As part of a machine learning project for a graduate class I’m using the enron email public dataset. This dataset has been further processed and cleaned at Carnagie Mellon. This dataset is so valuable because it is real world email from a functioning orginazation. This dataset is used in human factors research, machine learning, and as in my usecase, data security. I downloaded the mysql version and since I intended to use Python to do my processing I wanted to convert it to sqlite. [suffusion-adsense client=‘ca-pub-6284398857369558’ slot=‘8519108503’ width=‘300’ height=‘250’]

My basic process is:

  1. Import the dataset into a mysql database

  2. Use this gist to dump the database into sqlite.

Cool. So Step 1.

jwright@ubuntu:~$ mysql -u root -p -h localhost enron < enron-mysqldump.sql 
Enter password: 
ERROR 1064 (42000) at line 10: You have an error in your SQL syntax; check the manual that corresponds to your MySQL server version for the right syntax to use near 'TYPE=MyISAM' at line 8
jwright@ubuntu:~$ grep enron-mysqldump.sql 'TYPE-MyISAM'
grep: TYPE-MyISAM: No such file or directory

Damn. Well, lets see what the problem is… Remember this file is >700 MB so I don’t want to just open it in notepad.

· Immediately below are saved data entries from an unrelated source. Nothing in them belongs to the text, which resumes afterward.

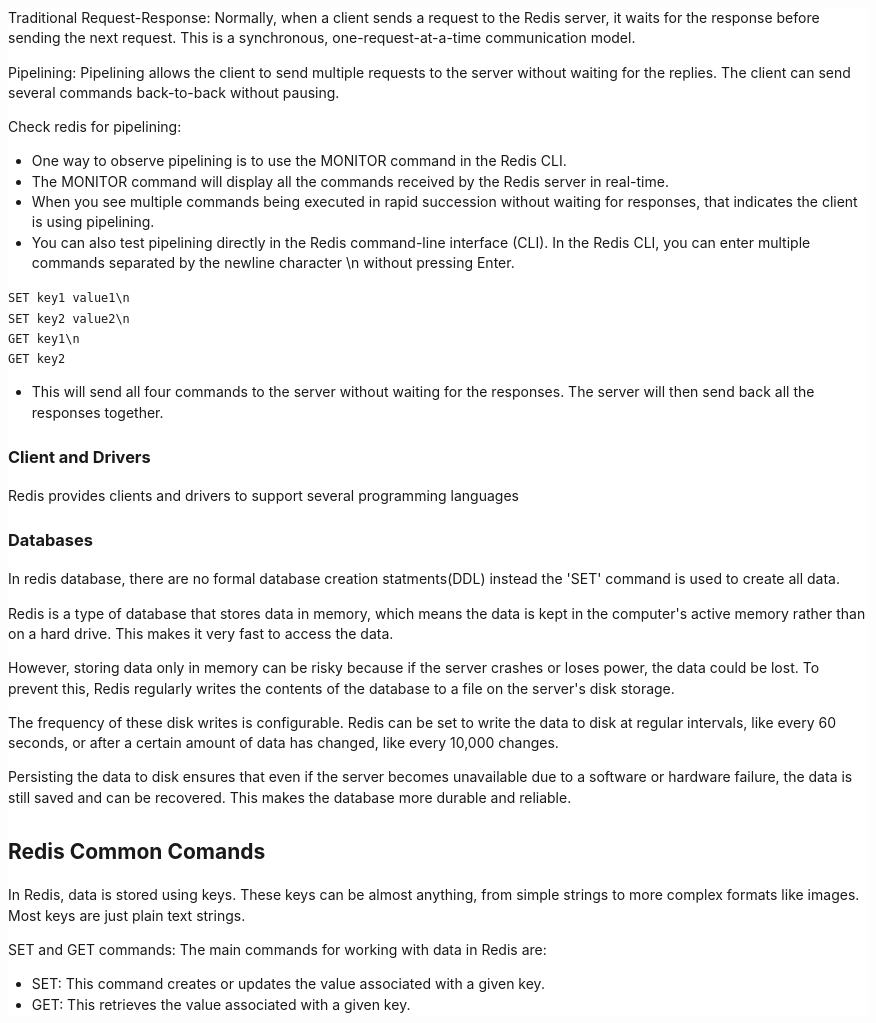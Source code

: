 Traditional Request-Response: Normally, when a client sends a request to the Redis server, it waits for the response before sending the next request. This is a synchronous, one-request-at-a-time communication model.

Pipelining: Pipelining allows the client to send multiple requests to the server without waiting for the replies. The client can send several commands back-to-back without pausing.

Check redis for pipelining: 
- One way to observe pipelining is to use the MONITOR command in the Redis CLI.
- The MONITOR command will display all the commands received by the Redis server in real-time.
- When you see multiple commands being executed in rapid succession without waiting for responses, that indicates the client is using pipelining.
- You can also test pipelining directly in the Redis command-line interface (CLI). In the Redis CLI, you can enter multiple commands separated by the newline character \n without pressing Enter.
```javascript
SET key1 value1\n
SET key2 value2\n
GET key1\n
GET key2
```
- This will send all four commands to the server without waiting for the responses. The server will then send back all the responses together.

### Client and Drivers
Redis provides clients and drivers to support several programming languages

### Databases
In redis database, there are no formal database creation statments(DDL) instead the 'SET' command is used to create all data.

Redis is a type of database that stores data in memory, which means the data is kept in the computer's active memory rather than on a hard drive. This makes it very fast to access the data.

However, storing data only in memory can be risky because if the server crashes or loses power, the data could be lost. To prevent this, Redis regularly writes the contents of the database to a file on the server's disk storage.

The frequency of these disk writes is configurable. Redis can be set to write the data to disk at regular intervals, like every 60 seconds, or after a certain amount of data has changed, like every 10,000 changes.

Persisting the data to disk ensures that even if the server becomes unavailable due to a software or hardware failure, the data is still saved and can be recovered. This makes the database more durable and reliable.

## Redis Common Comands

In Redis, data is stored using keys. These keys can be almost anything, from simple strings to more complex formats like images. Most keys are just plain text strings.

SET and GET commands: The main commands for working with data in Redis are:
- SET: This command creates or updates the value associated with a given key.
- GET: This retrieves the value associated with a given key.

jwright@ubuntu:~$ grep 'TYPE=MyISAM' enron-mysqldump.sql

Oh. That’s greppable, awesome.

sed 's/TYPE=MyISAM/engine=myisam/g' enron-mysqldump.sql > enron-mysqldump_filtered.sql

Now we have a clean file for import.

mysql -u root -p -h localhost enron < enron-mysqldump_filtered.sql
./mysql2sqlite.sh -u root -p enron | sqlite3 enron.db

732MB database converted in just a few minutes. Mostly just I/O time. I believe all good programmers show know these tools. I know personally, when I have to export data for profiling or metrics, I do it in a way that I can easily filter with awk, or sed to a format octave can process. Automating measurements will dreastically decrease your cycle time and reduce mistakes.

So “Um… grep?”

Hell yes grep!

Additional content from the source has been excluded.